As part of the reforming of the tax and benefit system, CTC will now only be paid for a family’s first two children born after 6 April 2017, and any subsequent children will be denied payment.  Until now there had not been a limit to how many children a parent could claim CTC, which is worth £2,780 annually per child, for.  There are some exceptions to the new rule, including children born as the result of rape, however the onus is on the mother to prove she was a rape victim.  Mr Brady says this clause will only serve to further traumatise affected women and claims the new rules will impact most on society’s most vulnerable.

“Changes to the child tax credit system brought in by the Tory government are yet another attack on those most in need, particularly women,” he said.  “This benefit was brought in to help tackle child poverty but now this change in how it is operated by the Tories will actually drive more and more people into poverty.  Stopping child tax credits payments at two children is a crude and crass form of discrimination and social engineering which is not acceptable.

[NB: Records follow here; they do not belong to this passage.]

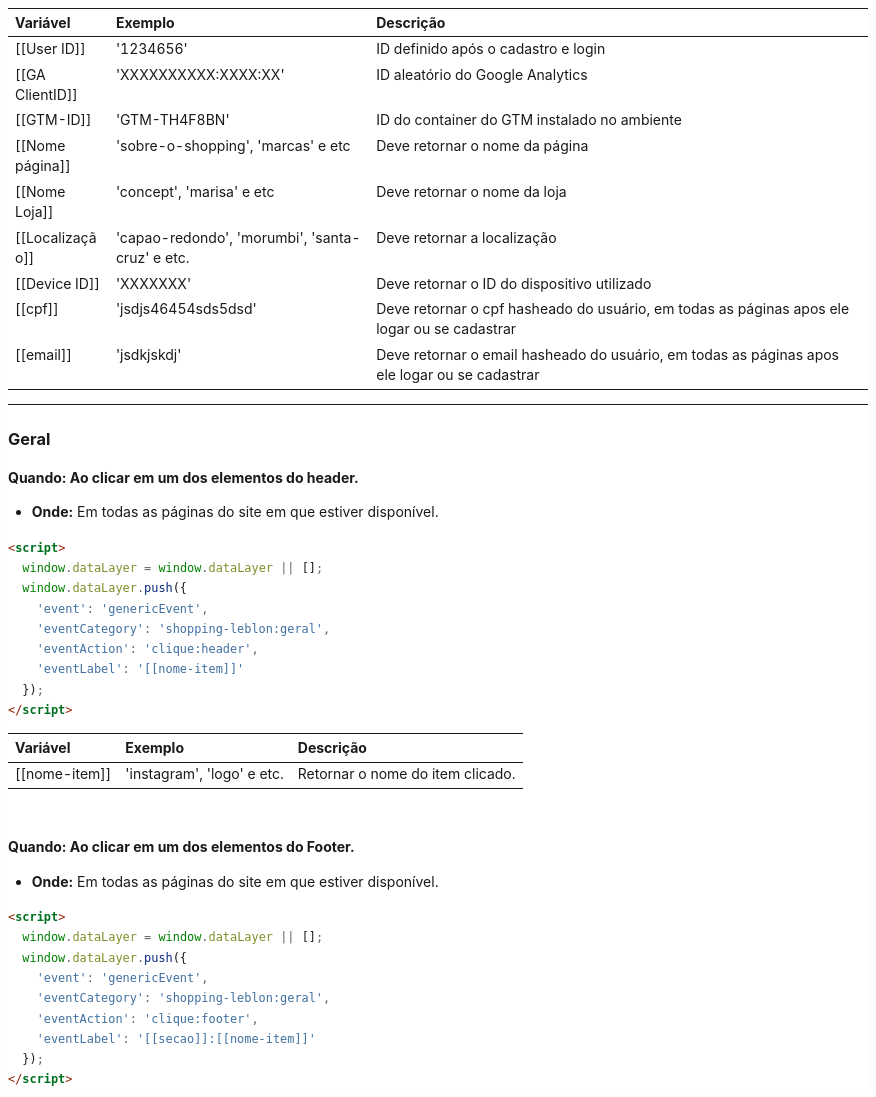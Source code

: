 
| Variável 				| Exemplo 				| Descrição 									|
| :--------------------	| :-------------------- | :-------------------------------------------	|
| [[User ID]]			| '1234656'			    | ID definido após o cadastro e login										|
| [[GA ClientID]]	| 'XXXXXXXXXX:XXXX:XX'	| ID aleatório do Google Analytics										|
| [[GTM-ID]]			| 'GTM-TH4F8BN'		| ID do container do GTM instalado no ambiente										|
| [[Nome página]] | 'sobre-o-shopping', 'marcas' e etc | Deve retornar o nome da página  |
| [[Nome Loja]] | 'concept', 'marisa' e etc | Deve retornar o nome da loja  |
| [[Localização]] | 'capao-redondo', 'morumbi', 'santa-cruz' e etc. | Deve retornar a localização  |
| [[Device ID]]   | 'XXXXXXX' | Deve retornar o ID do dispositivo utilizado   |
| [[cpf]]   | 'jsdjs46454sds5dsd' | Deve retornar o cpf hasheado do usuário, em todas as páginas apos ele logar ou se cadastrar   |
| [[email]]   | 'jsdkjskdj' | Deve retornar o email hasheado do usuário, em todas as páginas apos ele logar ou se cadastrar    |

---

### Geral

**Quando: Ao clicar em um dos elementos do header.**<br />

- **Onde:** Em todas as páginas do site em que estiver disponível.
    
```html
<script>
  window.dataLayer = window.dataLayer || [];
  window.dataLayer.push({
    'event': 'genericEvent',
    'eventCategory': 'shopping-leblon:geral',
    'eventAction': 'clique:header',
    'eventLabel': '[[nome-item]]'
  });
</script>
```

| Variável        | Exemplo                               | Descrição                         |
| :-------------- | :------------------------------------ | :-------------------------------- |
| [[nome-item]] | 'instagram', 'logo' e etc. | Retornar o nome do item clicado.   |


<br />

**Quando: Ao clicar em um dos elementos do Footer.**<br />

- **Onde:** Em todas as páginas do site em que estiver disponível.
    
```html
<script>
  window.dataLayer = window.dataLayer || [];
  window.dataLayer.push({
    'event': 'genericEvent',
    'eventCategory': 'shopping-leblon:geral',
    'eventAction': 'clique:footer',
    'eventLabel': '[[secao]]:[[nome-item]]'
  });
</script>
```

“The clause where a mother can receive child tax credits for a third child if she can prove the child was conceived through rape is disgusting and will only traumatise women further.

“It is a set of changes with huge distributional consequences: tax credit and benefit cuts will mean low-income working families with children will become significantly worse off, while wealthier families stand to gain as a result of increases in the personal allowance and higher rate threshold.  It will also have a disproportionate impact on the North where the average family is traditionally larger than those in England. In all likelihood, these draconian cuts will lead to a rise in child poverty, especially considering slow wage growth.”

Mr Brady advised anyone concerned about the changes to seek the help of a benefit advisor.